In my experience, woodworking is all about finding an excuse to build something. Liz's cousin was getting married. We thought the couple, an extremely sweet pair of coffee-loving organic farmers, would especially appreciate a hand made gift. A coffee grinder seemed appropriate. I ordered some wood and we got designing. Here's what we came up with. The main body contains a ceramic burr grinder core I bought online and accepts beans in the top. It nests into a square box-shaped base that collects the grounds.
I'd never ordered wood online before but it worked well. The biggest difference is selection. I was able to buy us boards that were already cut to the 3/8" thickness we designed around without having to pay for custom milling. We started by cutting the pieces of the body. It has the shape of a truncated pyramid with a 9° half-angle, with miter joint edges.
The best way we found to cut these pieces was on the chop saw. This tool allowed us to simply set the angles we wanted without thinking too much. It was just shy of being able to make the cut we needed, leaving a tiny bridge of wood we needed to remove by hand.
We were quickly able to glue up the body. We tried a tip I saw online: lining the inner-corners-to-be with masking tape. The idea is that this would prevent glue residue from hiding in these corners, since removal of that glue is always tricky. The problem is that it left us with tiny pieces of blue tape in the corners instead. These pieces were not particularly easy to remove and were particularly easy to see. Maybe we needed to be a little more careful about the tape alignment.
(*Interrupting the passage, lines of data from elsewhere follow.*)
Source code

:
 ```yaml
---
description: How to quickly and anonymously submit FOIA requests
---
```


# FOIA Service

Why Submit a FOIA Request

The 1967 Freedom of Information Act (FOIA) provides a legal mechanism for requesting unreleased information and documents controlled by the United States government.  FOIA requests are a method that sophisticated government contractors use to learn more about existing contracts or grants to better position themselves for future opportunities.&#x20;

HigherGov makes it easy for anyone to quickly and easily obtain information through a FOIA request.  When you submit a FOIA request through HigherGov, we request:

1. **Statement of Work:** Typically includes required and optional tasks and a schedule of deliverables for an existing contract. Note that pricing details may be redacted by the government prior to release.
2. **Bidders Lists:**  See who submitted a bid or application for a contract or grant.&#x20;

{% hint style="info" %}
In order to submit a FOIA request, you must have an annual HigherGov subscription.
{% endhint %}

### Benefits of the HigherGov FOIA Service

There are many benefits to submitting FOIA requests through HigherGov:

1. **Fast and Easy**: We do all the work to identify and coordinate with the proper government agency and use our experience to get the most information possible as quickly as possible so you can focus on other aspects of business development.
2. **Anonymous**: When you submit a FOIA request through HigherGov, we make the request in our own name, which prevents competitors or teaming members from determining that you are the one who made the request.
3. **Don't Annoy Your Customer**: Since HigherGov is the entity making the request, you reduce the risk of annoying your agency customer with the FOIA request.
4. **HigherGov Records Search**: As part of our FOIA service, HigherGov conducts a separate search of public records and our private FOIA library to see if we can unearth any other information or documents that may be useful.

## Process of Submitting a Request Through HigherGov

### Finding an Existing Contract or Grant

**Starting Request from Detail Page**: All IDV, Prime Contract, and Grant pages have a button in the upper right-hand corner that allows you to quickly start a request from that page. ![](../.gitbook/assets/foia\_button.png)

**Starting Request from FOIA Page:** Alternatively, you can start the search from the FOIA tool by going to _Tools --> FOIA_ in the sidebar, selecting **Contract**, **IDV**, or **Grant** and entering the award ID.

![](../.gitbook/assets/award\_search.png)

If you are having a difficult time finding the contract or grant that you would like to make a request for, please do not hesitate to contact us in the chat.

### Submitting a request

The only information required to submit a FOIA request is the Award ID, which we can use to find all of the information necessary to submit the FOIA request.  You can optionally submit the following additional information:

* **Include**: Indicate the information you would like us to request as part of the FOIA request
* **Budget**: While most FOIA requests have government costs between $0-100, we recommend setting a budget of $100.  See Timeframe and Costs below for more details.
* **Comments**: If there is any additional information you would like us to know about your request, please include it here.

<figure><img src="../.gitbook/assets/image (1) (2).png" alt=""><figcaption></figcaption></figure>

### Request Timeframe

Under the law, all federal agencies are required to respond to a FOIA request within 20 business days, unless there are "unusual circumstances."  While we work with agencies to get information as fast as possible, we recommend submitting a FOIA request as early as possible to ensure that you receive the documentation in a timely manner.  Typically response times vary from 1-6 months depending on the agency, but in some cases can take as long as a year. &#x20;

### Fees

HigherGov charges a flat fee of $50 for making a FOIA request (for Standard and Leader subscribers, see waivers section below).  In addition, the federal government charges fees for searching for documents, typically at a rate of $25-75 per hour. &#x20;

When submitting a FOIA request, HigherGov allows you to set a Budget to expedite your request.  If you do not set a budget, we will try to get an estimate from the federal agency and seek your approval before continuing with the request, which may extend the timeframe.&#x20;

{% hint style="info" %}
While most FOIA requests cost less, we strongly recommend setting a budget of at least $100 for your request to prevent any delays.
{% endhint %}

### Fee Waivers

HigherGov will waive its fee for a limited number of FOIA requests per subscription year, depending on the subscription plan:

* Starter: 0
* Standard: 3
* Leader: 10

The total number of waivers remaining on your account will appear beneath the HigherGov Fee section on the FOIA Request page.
Next we worked on the base. It is a simple square shape, again with miter joints all around. We were able to cut this very easily with a stop set on the table saw sled.
It was a little tricky to glue up. Liz was unphased.
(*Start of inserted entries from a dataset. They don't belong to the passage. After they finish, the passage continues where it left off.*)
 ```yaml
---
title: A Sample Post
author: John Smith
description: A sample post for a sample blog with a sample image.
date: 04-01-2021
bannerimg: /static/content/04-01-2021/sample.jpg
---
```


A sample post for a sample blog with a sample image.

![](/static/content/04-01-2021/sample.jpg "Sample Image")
The next part was a bit of an adventure. We needed a block to accept the grinder core and nest inside the body. It required a bore of almost 2" and a thickness of about 1.25". I bought us an adjustable circle cutter bit for the drill press to drill the hole, and we used a spare piece of 8/4 red oak. Cutting the hole was at the very edge of our limits. The cutter could barely reach, even attacking the wood from both faces. Oak is hard. On even the highest torque setting, the motor kept stalling. The drill press, circle cutter, and Liz were all unhappy. I was, as usual, extremely brave and also cool. Eventually we got the hole cut.
We used a router to chamfer the top edge of the hole and reduce the thickness near the hole to 1.25". I also chiseled out flats for the grinder core's clips to sit. You can see the chamfer and flats below. We also had to cut the wall angle into the edges.
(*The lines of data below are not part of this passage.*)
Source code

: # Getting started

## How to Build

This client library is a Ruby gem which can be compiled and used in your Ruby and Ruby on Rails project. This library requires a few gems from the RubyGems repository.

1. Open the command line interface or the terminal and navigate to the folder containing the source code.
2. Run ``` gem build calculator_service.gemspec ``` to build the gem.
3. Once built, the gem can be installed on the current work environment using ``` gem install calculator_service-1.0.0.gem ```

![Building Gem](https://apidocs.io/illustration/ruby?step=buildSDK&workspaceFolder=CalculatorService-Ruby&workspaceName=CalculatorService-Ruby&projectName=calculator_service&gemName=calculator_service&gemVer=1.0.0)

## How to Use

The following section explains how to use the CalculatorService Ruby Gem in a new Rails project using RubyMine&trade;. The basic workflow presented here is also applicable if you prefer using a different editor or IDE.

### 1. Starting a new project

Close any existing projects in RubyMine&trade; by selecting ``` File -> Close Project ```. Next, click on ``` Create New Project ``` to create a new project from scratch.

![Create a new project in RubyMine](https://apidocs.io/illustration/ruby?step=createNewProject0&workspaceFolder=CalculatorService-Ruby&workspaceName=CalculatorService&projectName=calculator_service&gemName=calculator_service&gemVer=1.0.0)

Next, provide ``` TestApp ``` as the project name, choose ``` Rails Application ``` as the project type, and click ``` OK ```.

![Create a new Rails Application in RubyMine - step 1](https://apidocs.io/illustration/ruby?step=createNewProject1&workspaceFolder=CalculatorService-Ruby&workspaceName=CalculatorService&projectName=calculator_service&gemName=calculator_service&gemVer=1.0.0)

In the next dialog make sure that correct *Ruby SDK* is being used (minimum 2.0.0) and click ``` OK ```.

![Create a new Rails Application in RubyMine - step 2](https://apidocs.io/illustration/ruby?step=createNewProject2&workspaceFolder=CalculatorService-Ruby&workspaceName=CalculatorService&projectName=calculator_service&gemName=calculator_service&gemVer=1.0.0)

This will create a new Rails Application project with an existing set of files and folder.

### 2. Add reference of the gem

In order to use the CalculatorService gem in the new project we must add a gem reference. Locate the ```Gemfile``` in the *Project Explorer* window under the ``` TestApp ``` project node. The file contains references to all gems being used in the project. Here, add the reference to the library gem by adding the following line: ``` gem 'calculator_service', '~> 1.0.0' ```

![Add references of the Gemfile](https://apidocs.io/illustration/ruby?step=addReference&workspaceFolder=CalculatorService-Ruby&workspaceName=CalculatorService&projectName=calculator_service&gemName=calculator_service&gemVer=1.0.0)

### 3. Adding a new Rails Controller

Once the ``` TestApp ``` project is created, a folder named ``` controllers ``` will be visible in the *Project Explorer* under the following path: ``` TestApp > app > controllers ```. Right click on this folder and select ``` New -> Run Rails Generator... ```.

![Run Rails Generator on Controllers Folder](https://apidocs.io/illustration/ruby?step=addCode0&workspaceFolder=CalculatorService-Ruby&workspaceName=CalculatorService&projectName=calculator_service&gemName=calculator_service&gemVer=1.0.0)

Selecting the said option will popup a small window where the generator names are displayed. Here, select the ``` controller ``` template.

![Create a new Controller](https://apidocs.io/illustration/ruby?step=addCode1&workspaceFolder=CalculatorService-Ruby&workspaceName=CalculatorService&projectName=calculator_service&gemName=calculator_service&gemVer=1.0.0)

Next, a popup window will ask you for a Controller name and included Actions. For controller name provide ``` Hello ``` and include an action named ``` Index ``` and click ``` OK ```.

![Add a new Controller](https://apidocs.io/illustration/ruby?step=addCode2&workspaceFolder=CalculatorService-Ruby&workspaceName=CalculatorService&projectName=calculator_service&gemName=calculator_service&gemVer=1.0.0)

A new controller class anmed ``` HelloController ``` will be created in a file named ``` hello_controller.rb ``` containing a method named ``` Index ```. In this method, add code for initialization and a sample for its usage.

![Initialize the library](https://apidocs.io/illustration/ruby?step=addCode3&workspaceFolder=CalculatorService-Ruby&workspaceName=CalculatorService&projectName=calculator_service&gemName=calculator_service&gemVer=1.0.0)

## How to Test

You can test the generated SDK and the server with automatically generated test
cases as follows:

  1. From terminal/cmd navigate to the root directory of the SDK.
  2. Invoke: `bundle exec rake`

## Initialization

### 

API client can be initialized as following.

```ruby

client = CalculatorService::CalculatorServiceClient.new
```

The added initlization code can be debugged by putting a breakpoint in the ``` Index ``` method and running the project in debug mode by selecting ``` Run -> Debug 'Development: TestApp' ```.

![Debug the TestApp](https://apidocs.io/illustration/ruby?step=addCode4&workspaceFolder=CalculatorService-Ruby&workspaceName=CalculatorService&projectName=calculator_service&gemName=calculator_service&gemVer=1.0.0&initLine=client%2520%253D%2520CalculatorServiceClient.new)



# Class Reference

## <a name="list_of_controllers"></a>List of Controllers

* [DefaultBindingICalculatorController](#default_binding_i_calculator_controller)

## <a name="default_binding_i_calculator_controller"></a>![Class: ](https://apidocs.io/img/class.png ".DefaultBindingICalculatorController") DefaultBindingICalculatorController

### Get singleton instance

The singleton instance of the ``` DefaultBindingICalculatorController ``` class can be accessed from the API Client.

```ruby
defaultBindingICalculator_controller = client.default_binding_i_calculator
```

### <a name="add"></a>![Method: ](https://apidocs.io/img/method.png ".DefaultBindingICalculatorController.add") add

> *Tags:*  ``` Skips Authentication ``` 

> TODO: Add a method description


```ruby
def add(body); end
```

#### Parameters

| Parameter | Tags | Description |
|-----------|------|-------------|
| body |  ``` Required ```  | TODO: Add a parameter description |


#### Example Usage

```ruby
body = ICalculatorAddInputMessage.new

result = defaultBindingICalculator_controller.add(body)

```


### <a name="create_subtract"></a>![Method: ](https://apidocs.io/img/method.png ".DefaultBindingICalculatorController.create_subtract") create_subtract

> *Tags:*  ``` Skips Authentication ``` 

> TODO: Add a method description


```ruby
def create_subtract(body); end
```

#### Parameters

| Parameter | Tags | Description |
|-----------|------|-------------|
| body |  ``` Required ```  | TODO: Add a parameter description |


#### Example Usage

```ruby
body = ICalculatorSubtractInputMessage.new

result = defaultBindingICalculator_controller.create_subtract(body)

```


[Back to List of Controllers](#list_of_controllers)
We reinforced all these miter joints with oak splines. This was pretty easy on the table saw sled. For the body, we tilted the blade to that 9° angle so that the splines would be parallel to the top and bottom edges of the grinder.
After fitting the core block in place, we drilled holes for pins and glued them in place.
We planed and sanded it smooth.
Last was finishing. Since this was for food, we just wiped it down with walnut oil sold for cooking.
We kept wiping it down with more oil every day for about a week. I read a rule of thumb about oil finish on kitchen pieces.
Once a day for a week, once a week for a month, then once a month forever.
Yeah, that's gonna happen for sure. The coffee bean oil will keep it safe.
We were very pleased with how it came out. Also, this was my first woodworking project with Liz. It was nice!
At press time, we have not tested the coffee grinder. I hope it works.